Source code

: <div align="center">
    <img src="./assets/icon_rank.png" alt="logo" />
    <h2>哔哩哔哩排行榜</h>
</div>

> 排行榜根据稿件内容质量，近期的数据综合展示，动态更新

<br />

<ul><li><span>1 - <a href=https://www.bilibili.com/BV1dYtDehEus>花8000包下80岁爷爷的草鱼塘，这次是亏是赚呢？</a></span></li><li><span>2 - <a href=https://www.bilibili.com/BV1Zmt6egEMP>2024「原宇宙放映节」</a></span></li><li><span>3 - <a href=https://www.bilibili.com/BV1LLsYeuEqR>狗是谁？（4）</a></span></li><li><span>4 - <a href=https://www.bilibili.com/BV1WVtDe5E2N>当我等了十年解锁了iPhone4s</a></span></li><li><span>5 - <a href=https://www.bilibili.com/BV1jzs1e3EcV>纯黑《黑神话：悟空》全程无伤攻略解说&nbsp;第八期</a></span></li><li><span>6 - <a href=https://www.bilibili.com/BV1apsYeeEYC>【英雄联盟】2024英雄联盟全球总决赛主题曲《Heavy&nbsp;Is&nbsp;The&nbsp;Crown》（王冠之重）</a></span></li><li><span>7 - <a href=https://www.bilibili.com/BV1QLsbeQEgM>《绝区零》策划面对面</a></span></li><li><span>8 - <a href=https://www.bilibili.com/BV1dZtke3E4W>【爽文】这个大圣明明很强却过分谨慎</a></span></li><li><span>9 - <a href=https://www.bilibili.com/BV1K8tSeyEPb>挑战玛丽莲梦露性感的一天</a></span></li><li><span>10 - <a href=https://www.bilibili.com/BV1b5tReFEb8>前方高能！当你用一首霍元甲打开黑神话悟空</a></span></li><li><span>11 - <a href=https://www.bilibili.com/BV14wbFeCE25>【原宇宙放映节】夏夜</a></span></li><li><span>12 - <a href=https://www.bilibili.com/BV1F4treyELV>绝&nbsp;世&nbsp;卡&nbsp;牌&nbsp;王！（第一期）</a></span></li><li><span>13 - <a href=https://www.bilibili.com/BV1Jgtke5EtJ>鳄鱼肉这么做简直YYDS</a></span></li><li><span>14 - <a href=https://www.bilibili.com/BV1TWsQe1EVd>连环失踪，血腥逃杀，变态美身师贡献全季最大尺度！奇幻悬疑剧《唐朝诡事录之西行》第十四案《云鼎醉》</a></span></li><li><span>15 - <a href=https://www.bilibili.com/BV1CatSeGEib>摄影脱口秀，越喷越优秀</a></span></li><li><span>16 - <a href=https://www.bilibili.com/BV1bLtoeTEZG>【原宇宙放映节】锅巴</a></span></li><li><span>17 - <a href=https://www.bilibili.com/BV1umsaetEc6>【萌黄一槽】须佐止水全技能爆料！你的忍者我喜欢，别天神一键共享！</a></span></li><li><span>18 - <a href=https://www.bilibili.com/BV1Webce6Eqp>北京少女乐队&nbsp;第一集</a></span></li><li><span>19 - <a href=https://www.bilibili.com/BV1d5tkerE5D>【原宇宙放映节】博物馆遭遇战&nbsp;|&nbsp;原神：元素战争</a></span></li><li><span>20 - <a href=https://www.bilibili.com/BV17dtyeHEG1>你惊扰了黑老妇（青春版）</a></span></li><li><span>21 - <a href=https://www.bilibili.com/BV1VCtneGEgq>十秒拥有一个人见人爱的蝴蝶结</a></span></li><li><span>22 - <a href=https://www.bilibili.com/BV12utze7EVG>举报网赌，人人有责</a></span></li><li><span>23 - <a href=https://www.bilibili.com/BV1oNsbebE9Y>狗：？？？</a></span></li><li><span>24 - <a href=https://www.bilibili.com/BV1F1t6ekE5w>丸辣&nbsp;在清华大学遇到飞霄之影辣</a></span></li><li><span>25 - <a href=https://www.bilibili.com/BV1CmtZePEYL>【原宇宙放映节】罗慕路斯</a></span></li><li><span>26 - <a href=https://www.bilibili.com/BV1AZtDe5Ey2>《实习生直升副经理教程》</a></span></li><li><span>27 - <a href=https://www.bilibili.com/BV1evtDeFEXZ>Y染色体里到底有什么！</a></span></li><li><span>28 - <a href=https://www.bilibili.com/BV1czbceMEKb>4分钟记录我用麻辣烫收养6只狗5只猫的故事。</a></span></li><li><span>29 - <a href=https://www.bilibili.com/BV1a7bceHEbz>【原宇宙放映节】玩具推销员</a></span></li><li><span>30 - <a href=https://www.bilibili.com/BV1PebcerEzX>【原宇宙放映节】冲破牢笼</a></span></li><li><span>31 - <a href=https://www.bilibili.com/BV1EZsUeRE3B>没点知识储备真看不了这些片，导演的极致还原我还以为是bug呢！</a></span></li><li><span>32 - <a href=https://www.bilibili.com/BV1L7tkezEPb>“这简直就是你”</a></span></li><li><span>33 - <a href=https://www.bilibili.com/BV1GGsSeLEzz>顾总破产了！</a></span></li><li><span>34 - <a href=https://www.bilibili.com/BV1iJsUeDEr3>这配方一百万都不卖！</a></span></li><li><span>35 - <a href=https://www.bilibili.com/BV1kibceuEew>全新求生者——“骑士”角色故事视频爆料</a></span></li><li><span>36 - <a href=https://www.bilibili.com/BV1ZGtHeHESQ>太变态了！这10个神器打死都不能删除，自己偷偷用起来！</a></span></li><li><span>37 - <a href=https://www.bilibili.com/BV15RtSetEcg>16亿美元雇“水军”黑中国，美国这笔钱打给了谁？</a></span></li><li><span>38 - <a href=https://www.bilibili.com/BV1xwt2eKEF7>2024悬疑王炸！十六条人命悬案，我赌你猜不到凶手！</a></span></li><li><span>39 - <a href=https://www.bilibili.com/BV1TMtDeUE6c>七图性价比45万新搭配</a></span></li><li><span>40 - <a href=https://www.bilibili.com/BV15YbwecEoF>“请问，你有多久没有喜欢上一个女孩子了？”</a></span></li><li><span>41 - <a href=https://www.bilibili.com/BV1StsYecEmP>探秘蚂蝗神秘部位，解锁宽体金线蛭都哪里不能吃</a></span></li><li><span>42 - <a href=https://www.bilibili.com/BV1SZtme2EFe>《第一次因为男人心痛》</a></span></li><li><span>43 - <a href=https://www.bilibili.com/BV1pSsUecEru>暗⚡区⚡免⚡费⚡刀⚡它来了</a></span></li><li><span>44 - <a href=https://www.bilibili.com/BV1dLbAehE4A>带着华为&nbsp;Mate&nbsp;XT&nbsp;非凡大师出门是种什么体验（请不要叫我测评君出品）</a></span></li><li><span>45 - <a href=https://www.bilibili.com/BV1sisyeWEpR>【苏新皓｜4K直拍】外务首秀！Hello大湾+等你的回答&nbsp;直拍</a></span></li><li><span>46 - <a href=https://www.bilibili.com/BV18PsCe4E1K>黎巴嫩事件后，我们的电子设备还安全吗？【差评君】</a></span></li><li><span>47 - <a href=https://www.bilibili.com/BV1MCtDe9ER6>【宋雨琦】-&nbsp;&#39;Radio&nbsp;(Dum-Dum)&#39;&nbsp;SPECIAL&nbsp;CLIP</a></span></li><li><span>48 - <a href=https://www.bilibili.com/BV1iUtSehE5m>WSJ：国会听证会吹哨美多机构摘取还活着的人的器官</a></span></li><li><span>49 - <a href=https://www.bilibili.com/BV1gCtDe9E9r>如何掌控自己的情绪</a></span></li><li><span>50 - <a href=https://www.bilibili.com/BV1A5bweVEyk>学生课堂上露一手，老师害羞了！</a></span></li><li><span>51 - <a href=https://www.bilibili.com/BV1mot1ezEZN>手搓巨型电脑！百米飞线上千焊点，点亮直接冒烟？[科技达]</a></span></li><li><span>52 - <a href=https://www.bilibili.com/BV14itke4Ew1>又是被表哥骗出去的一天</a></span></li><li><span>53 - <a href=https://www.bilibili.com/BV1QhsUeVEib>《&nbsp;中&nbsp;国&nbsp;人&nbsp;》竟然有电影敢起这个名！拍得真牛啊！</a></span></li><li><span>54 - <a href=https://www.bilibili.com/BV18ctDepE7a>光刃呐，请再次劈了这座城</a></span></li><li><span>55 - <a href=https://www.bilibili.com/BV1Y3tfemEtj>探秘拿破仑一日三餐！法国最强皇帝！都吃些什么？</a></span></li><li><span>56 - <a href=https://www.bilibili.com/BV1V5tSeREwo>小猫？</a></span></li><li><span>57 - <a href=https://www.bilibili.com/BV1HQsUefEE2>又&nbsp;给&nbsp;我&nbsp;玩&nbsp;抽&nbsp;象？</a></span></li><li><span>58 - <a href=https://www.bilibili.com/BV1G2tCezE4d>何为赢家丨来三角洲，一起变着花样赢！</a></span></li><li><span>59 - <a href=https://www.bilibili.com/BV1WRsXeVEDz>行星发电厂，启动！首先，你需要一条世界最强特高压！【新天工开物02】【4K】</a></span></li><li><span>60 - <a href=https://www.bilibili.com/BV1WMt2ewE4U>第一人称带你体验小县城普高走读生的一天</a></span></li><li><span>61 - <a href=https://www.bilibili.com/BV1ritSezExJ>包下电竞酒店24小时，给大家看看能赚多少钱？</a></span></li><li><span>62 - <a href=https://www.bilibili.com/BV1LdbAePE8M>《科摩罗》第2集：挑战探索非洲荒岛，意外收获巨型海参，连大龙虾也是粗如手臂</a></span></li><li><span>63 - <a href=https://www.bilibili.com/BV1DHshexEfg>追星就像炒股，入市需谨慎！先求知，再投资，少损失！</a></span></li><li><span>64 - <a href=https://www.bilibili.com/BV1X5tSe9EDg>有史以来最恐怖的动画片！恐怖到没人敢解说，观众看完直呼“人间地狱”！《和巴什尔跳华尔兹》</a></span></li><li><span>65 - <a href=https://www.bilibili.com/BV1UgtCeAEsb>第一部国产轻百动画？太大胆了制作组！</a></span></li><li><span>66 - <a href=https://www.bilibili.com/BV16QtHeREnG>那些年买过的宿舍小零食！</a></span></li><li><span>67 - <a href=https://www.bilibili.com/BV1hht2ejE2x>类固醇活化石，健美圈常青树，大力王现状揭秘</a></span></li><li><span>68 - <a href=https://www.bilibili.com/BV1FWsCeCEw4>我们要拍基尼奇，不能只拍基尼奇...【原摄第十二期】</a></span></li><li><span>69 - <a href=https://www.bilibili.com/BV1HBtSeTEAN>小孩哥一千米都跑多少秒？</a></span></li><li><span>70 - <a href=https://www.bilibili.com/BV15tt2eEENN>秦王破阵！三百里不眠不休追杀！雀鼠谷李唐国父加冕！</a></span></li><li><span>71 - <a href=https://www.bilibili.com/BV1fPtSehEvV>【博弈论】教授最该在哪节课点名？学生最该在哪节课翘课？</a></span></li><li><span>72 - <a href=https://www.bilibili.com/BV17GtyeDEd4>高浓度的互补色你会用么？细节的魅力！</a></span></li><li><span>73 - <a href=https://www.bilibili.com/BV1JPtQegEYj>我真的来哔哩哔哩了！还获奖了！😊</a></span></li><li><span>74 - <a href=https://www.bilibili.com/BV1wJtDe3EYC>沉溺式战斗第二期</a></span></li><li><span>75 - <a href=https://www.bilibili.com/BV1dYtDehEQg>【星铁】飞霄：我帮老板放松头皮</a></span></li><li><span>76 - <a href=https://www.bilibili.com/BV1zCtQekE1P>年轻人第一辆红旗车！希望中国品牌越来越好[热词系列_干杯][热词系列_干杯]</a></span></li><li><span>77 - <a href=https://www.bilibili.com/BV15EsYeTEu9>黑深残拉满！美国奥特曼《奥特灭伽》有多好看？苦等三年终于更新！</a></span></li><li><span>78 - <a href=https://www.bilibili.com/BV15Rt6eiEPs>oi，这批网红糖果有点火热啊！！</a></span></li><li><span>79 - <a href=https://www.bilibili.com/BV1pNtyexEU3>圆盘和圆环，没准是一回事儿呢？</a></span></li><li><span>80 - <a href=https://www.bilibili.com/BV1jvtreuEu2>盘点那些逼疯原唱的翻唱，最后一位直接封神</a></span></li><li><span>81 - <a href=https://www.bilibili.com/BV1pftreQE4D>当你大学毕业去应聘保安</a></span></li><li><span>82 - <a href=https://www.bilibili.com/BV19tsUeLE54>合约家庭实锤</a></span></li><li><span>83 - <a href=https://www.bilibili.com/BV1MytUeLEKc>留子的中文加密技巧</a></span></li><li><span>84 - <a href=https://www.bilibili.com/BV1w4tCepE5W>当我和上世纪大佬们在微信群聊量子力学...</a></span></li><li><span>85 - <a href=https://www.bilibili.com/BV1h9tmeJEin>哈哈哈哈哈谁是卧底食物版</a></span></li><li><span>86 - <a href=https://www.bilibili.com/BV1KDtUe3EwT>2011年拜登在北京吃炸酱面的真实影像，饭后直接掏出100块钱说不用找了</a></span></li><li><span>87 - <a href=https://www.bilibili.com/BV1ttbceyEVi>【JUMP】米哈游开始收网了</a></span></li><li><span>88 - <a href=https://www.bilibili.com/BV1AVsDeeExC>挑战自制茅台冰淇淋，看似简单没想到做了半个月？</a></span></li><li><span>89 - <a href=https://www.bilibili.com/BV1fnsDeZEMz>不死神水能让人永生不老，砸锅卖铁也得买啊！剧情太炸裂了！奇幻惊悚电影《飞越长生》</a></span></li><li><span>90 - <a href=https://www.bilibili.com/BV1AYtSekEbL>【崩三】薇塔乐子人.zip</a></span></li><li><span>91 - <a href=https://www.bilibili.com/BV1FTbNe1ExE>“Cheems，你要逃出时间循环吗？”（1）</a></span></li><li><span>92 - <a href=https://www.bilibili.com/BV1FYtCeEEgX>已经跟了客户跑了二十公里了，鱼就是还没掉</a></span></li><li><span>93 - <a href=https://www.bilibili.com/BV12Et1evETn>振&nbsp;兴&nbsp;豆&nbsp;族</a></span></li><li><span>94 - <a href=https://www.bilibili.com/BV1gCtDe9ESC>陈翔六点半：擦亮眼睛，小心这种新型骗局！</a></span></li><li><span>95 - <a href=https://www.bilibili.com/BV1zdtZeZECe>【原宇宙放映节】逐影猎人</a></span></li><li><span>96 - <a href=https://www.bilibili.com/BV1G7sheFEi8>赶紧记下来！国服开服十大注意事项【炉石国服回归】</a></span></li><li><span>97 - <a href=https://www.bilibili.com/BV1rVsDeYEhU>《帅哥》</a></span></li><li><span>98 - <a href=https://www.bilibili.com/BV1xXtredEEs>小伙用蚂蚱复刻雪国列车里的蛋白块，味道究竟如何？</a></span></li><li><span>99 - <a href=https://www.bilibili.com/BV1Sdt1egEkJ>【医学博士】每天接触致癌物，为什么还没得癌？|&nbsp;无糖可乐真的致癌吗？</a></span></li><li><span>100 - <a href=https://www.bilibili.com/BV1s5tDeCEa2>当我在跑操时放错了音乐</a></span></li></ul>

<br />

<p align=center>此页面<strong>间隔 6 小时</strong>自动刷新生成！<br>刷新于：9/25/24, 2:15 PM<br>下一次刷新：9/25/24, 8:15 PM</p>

==

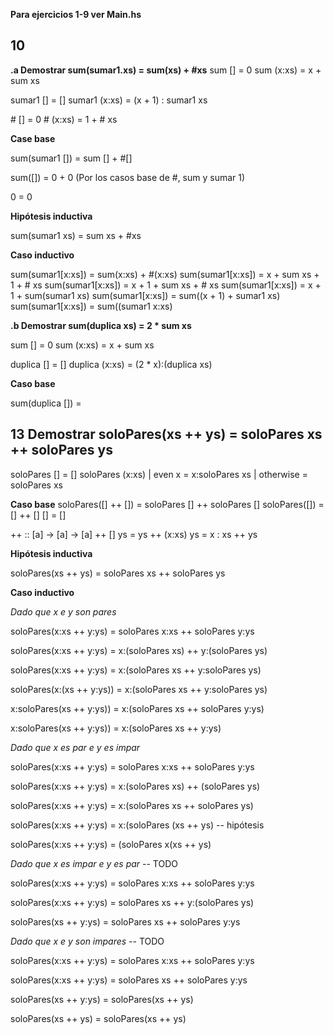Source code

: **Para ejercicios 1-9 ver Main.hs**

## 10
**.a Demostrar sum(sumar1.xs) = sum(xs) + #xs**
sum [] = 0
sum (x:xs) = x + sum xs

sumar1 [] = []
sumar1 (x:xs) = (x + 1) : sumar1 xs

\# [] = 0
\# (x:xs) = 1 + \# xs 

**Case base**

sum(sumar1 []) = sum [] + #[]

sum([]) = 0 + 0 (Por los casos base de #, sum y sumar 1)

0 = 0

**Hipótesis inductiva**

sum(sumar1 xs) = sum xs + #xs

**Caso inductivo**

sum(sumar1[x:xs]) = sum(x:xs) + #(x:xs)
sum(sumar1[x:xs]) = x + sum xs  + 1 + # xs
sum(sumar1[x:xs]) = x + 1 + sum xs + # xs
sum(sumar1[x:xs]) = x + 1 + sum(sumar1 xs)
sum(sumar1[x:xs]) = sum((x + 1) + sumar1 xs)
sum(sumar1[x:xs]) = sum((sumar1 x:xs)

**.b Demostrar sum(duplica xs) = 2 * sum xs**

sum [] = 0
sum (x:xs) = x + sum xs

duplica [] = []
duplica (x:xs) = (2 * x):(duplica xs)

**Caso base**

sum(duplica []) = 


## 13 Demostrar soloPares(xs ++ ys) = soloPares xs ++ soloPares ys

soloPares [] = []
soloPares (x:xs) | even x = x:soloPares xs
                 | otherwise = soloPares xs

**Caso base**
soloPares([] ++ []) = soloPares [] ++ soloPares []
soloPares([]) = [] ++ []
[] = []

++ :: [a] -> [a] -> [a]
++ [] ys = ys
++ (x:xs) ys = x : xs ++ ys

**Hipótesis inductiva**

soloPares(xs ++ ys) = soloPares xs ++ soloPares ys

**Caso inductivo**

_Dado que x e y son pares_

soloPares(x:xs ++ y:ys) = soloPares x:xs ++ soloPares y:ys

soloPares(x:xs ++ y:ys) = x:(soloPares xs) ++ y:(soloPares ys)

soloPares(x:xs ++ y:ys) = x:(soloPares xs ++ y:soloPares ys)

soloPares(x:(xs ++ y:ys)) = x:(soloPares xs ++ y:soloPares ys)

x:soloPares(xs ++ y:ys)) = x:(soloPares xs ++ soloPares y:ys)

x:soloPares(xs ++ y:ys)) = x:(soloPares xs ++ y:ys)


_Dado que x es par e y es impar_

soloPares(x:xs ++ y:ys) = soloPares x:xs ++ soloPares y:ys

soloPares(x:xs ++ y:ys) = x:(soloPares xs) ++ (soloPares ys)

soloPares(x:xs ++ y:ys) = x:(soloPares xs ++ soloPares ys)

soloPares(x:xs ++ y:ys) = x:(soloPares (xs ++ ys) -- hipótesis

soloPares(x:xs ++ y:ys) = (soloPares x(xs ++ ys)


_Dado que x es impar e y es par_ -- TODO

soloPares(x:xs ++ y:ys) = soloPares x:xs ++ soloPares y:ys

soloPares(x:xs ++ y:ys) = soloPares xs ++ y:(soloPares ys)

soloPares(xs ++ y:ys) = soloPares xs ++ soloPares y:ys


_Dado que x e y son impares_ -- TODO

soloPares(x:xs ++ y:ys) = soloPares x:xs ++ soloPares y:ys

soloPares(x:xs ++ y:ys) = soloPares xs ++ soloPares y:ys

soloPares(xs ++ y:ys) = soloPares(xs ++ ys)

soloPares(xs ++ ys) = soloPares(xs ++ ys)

## Task description
Check every line above for the word "align" and copy those that have it.

## Response box
: <div align="center">
<p align=center>此页面<strong>间隔 6 小时</strong>自动刷新生成！<br>刷新于：9/25/24, 2:15 PM<br>下一次刷新：9/25/24, 8:15 PM</p>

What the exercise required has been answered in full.